This week we watch tensions between Hong Kong and China rise again as China proposes to control how candidates for chief executive elections are chosen; we also look at why Taiwanese businesses in China are not returning to Taiwan, and India’s prime minister’s first foreign trip–to Japan.

  • On August 31st, the Standing Committee of the National People’s Congress of China announced details for how Hong Kong will elect its chief executive in 2017. In a statement, China’s top legislative body said that while eligible voters will cast votes among a set of candidates for the first time, the candidates will only be selected by a nominating committee.
  • In 2012, Taiwan’s Ministry of Economic Affairs (MOEA) announced an incentive program for Taiwanese businesses in China to reinvest back in Taiwan.

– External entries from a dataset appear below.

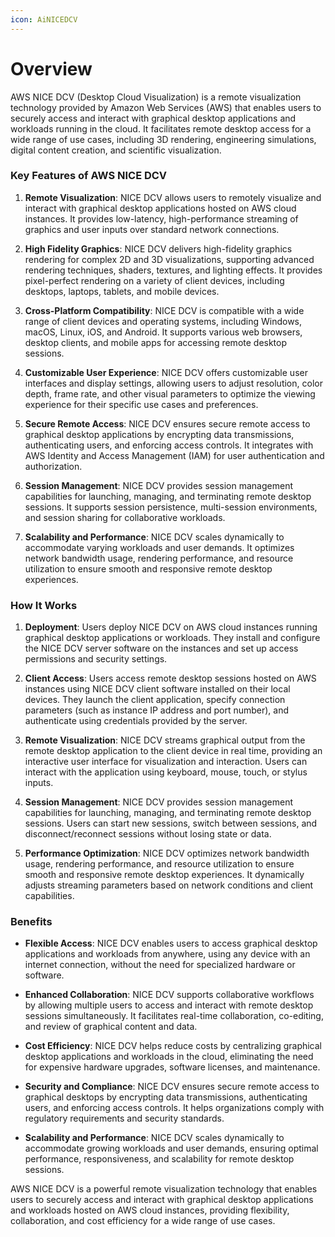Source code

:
 ```yaml
---
icon: AiNICEDCV
---
```

# Overview

AWS NICE DCV (Desktop Cloud Visualization) is a remote visualization technology provided by Amazon Web Services (AWS) that enables users to securely access and interact with graphical desktop applications and workloads running in the cloud. It facilitates remote desktop access for a wide range of use cases, including 3D rendering, engineering simulations, digital content creation, and scientific visualization.

### Key Features of AWS NICE DCV

1. **Remote Visualization**: NICE DCV allows users to remotely visualize and interact with graphical desktop applications hosted on AWS cloud instances. It provides low-latency, high-performance streaming of graphics and user inputs over standard network connections.
    
2. **High Fidelity Graphics**: NICE DCV delivers high-fidelity graphics rendering for complex 2D and 3D visualizations, supporting advanced rendering techniques, shaders, textures, and lighting effects. It provides pixel-perfect rendering on a variety of client devices, including desktops, laptops, tablets, and mobile devices.
    
3. **Cross-Platform Compatibility**: NICE DCV is compatible with a wide range of client devices and operating systems, including Windows, macOS, Linux, iOS, and Android. It supports various web browsers, desktop clients, and mobile apps for accessing remote desktop sessions.
    
4. **Customizable User Experience**: NICE DCV offers customizable user interfaces and display settings, allowing users to adjust resolution, color depth, frame rate, and other visual parameters to optimize the viewing experience for their specific use cases and preferences.
    
5. **Secure Remote Access**: NICE DCV ensures secure remote access to graphical desktop applications by encrypting data transmissions, authenticating users, and enforcing access controls. It integrates with AWS Identity and Access Management (IAM) for user authentication and authorization.
    
6. **Session Management**: NICE DCV provides session management capabilities for launching, managing, and terminating remote desktop sessions. It supports session persistence, multi-session environments, and session sharing for collaborative workloads.
    
7. **Scalability and Performance**: NICE DCV scales dynamically to accommodate varying workloads and user demands. It optimizes network bandwidth usage, rendering performance, and resource utilization to ensure smooth and responsive remote desktop experiences.
    

### How It Works

1. **Deployment**: Users deploy NICE DCV on AWS cloud instances running graphical desktop applications or workloads. They install and configure the NICE DCV server software on the instances and set up access permissions and security settings.
    
2. **Client Access**: Users access remote desktop sessions hosted on AWS instances using NICE DCV client software installed on their local devices. They launch the client application, specify connection parameters (such as instance IP address and port number), and authenticate using credentials provided by the server.
    
3. **Remote Visualization**: NICE DCV streams graphical output from the remote desktop application to the client device in real time, providing an interactive user interface for visualization and interaction. Users can interact with the application using keyboard, mouse, touch, or stylus inputs.
    
4. **Session Management**: NICE DCV provides session management capabilities for launching, managing, and terminating remote desktop sessions. Users can start new sessions, switch between sessions, and disconnect/reconnect sessions without losing state or data.
    
5. **Performance Optimization**: NICE DCV optimizes network bandwidth usage, rendering performance, and resource utilization to ensure smooth and responsive remote desktop experiences. It dynamically adjusts streaming parameters based on network conditions and client capabilities.
    

### Benefits

- **Flexible Access**: NICE DCV enables users to access graphical desktop applications and workloads from anywhere, using any device with an internet connection, without the need for specialized hardware or software.
    
- **Enhanced Collaboration**: NICE DCV supports collaborative workflows by allowing multiple users to access and interact with remote desktop sessions simultaneously. It facilitates real-time collaboration, co-editing, and review of graphical content and data.
    
- **Cost Efficiency**: NICE DCV helps reduce costs by centralizing graphical desktop applications and workloads in the cloud, eliminating the need for expensive hardware upgrades, software licenses, and maintenance.
    
- **Security and Compliance**: NICE DCV ensures secure remote access to graphical desktops by encrypting data transmissions, authenticating users, and enforcing access controls. It helps organizations comply with regulatory requirements and security standards.
    
- **Scalability and Performance**: NICE DCV scales dynamically to accommodate growing workloads and user demands, ensuring optimal performance, responsiveness, and scalability for remote desktop sessions.
    

AWS NICE DCV is a powerful remote visualization technology that enables users to securely access and interact with graphical desktop applications and workloads hosted on AWS cloud instances, providing flexibility, collaboration, and cost efficiency for a wide range of use cases.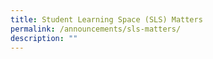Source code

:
 ```yaml
---
title: Student Learning Space (SLS) Matters
permalink: /announcements/sls-matters/
description: ""
---
```

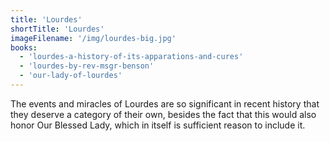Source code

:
 ```yaml
---
title: 'Lourdes'
shortTitle: 'Lourdes'
imageFilename: '/img/lourdes-big.jpg'
books:
  - 'lourdes-a-history-of-its-apparations-and-cures'
  - 'lourdes-by-rev-msgr-benson'
  - 'our-lady-of-lourdes'
---
```


The events and miracles of Lourdes are so significant in recent history that they deserve a category of their own, besides the fact that this would also honor Our Blessed Lady, which in itself is sufficient reason to include it.
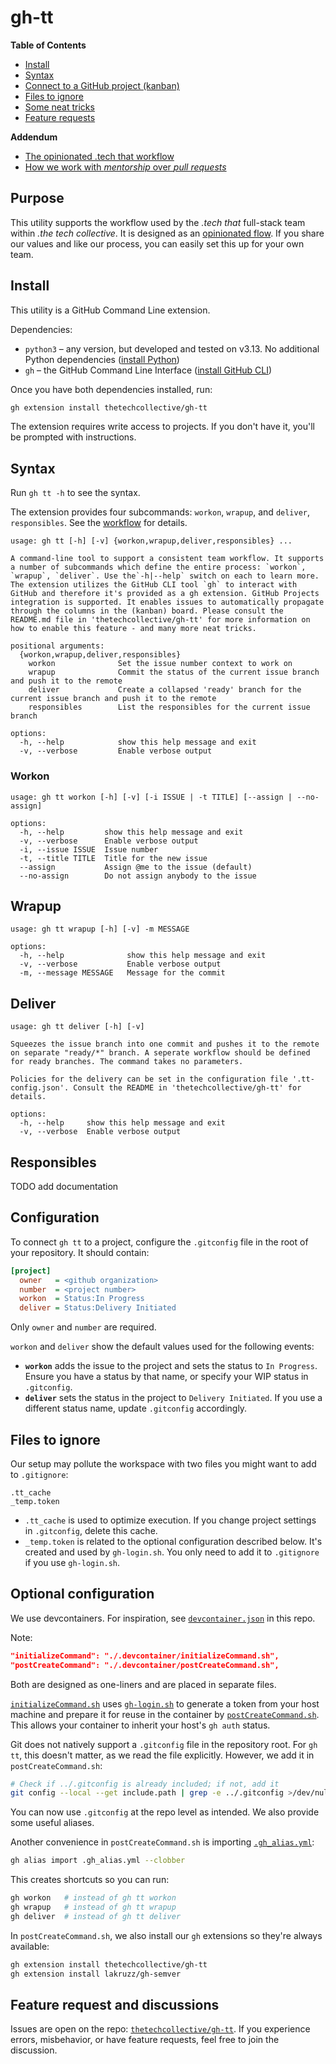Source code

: # gh-tt

**Table of Contents**

- [Install](#install)
- [Syntax](#syntax)
- [Connect to a GitHub project (kanban)](#configuration)
- [Files to ignore](#files-to-ignore)
- [Some neat tricks](#optional-configuration)
- [Feature requests](#feature-request-and-discussions)

**Addendum**
 - [The opinionated .tech that workflow](docs/workflow.md)
 - [How we work with _mentorship_ over _pull requests_](docs/responsibles.md)

## Purpose

This utility supports the workflow used by the _.tech that_ full-stack team within _.the tech collective_. It is designed as an [opinionated flow](docs/workflow.md). If you share our values and like our process, you can easily set this up for your own team.

## Install

This utility is a GitHub Command Line extension.

Dependencies:

- `python3` – any version, but developed and tested on v3.13. No additional Python dependencies ([install Python](https://www.python.org/downloads/))
- `gh` – the GitHub Command Line Interface ([install GitHub CLI](https://github.com/cli/cli#installation))

Once you have both dependencies installed, run:

```sh
gh extension install thetechcollective/gh-tt
```

The extension requires write access to projects. If you don't have it, you'll be prompted with instructions.

## Syntax

Run `gh tt -h` to see the syntax.

The extension provides four subcommands: `workon`, `wrapup`, and `deliver`, `responsibles`. See the [workflow](docs/workflow.md) for details.

```
usage: gh tt [-h] [-v] {workon,wrapup,deliver,responsibles} ...

A command-line tool to support a consistent team workflow. It supports a number of subcommands which define the entire process: `workon`, `wrapup`, `deliver`. Use the`-h|--help` switch on each to learn more. The extension utilizes the GitHub CLI tool `gh` to interact with GitHub and therefore it's provided as a gh extension. GitHub Projects integration is supported. It enables issues to automatically propagate through the columns in the (kanban) board. Please consult the README.md file in 'thetechcollective/gh-tt' for more information on how to enable this feature - and many more neat tricks.

positional arguments:
  {workon,wrapup,deliver,responsibles}
    workon              Set the issue number context to work on
    wrapup              Commit the status of the current issue branch and push it to the remote
    deliver             Create a collapsed 'ready' branch for the current issue branch and push it to the remote
    responsibles        List the responsibles for the current issue branch

options:
  -h, --help            show this help message and exit
  -v, --verbose         Enable verbose output
```

### Workon

```
usage: gh tt workon [-h] [-v] [-i ISSUE | -t TITLE] [--assign | --no-assign]

options:
  -h, --help         show this help message and exit
  -v, --verbose      Enable verbose output
  -i, --issue ISSUE  Issue number
  -t, --title TITLE  Title for the new issue
  --assign           Assign @me to the issue (default)
  --no-assign        Do not assign anybody to the issue
```

## Wrapup

```
usage: gh tt wrapup [-h] [-v] -m MESSAGE

options:
  -h, --help              show this help message and exit
  -v, --verbose           Enable verbose output
  -m, --message MESSAGE   Message for the commit
```

## Deliver

```
usage: gh tt deliver [-h] [-v]

Squeezes the issue branch into one commit and pushes it to the remote on separate "ready/*" branch. A seperate workflow should be defined for ready branches. The command takes no parameters.

Policies for the delivery can be set in the configuration file '.tt-config.json'. Consult the README in 'thetechcollective/gh-tt' for details.

options:
  -h, --help     show this help message and exit
  -v, --verbose  Enable verbose output
```

## Responsibles

TODO add documentation

## Configuration

To connect `gh tt` to a project, configure the `.gitconfig` file in the root of your repository. It should contain:

```ini
[project]
  owner   = <github organization>
  number  = <project number>
  workon  = Status:In Progress
  deliver = Status:Delivery Initiated
```

Only `owner` and `number` are required.

`workon` and `deliver` show the default values used for the following events:

- **`workon`** adds the issue to the project and sets the status to `In Progress`. Ensure you have a status by that name, or specify your WIP status in `.gitconfig`.
- **`deliver`** sets the status in the project to `Delivery Initiated`. If you use a different status name, update `.gitconfig` accordingly.

## Files to ignore

Our setup may pollute the workspace with two files you might want to add to `.gitignore`:

```gitignore
.tt_cache
_temp.token
```

- `.tt_cache` is used to optimize execution. If you change project settings in `.gitconfig`, delete this cache.
- `_temp.token` is related to the optional configuration described below. It's created and used by `gh-login.sh`. You only need to add it to `.gitignore` if you use `gh-login.sh`.

## Optional configuration

We use devcontainers. For inspiration, see [`devcontainer.json`](.devcontainer/devcontainer.json) in this repo.

Note:

```json
"initializeCommand": "./.devcontainer/initializeCommand.sh",
"postCreateCommand": "./.devcontainer/postCreateCommand.sh",
```

Both are designed as one-liners and are placed in separate files.

[`initializeCommand.sh`](.devcontainer/initializeCommand.sh) uses [`gh-login.sh`](.devcontainer/gh-login.sh) to generate a token from your host machine and prepare it for reuse in the container by [`postCreateCommand.sh`](.devcontainer/postCreateCommand.sh). This allows your container to inherit your host's `gh auth` status.

Git does not natively support a `.gitconfig` file in the repository root. For `gh tt`, this doesn't matter, as we read the file explicitly. However, we add it in `postCreateCommand.sh`:

```sh
# Check if ../.gitconfig is already included; if not, add it
git config --local --get include.path | grep -e ../.gitconfig >/dev/null 2>&1 || git config --local --add include.path ../.gitconfig
```

You can now use `.gitconfig` at the repo level as intended. We also provide some useful aliases.

Another convenience in `postCreateCommand.sh` is importing [`.gh_alias.yml`](.gh_alias.yml):

```sh
gh alias import .gh_alias.yml --clobber
```

This creates shortcuts so you can run:

```sh
gh workon   # instead of gh tt workon
gh wrapup   # instead of gh tt wrapup
gh deliver  # instead of gh tt deliver
```

In `postCreateCommand.sh`, we also install our `gh` extensions so they're always available:

```sh
gh extension install thetechcollective/gh-tt
gh extension install lakruzz/gh-semver
```

## Feature request and discussions

Issues are open on the repo: [`thetechcollective/gh-tt`](https://github.com/thetechcollective/gh-tt/issues). If you experience errors, misbehavior, or have feature requests, feel free to join the discussion.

The program, commonly known as the “Salmon Returns” program, may be discontinued at the end of this year due to lackluster results.
  • On Saturday, India’s Prime Minister Narendra Modi began his 5-day visit to Japan, his first major foreign trip since he was elected to office in May. According to a joint statement issued on Monday, this visit is a “reflection of Japan’s importance in India’s foreign policy and economic development, at the heart of India’s Look East Policy.” (See here)

(Feature photo of protests in Hong Kong on July 1, 2014, by Exploringlife on Wikicommons, CC BY-SA 2.0)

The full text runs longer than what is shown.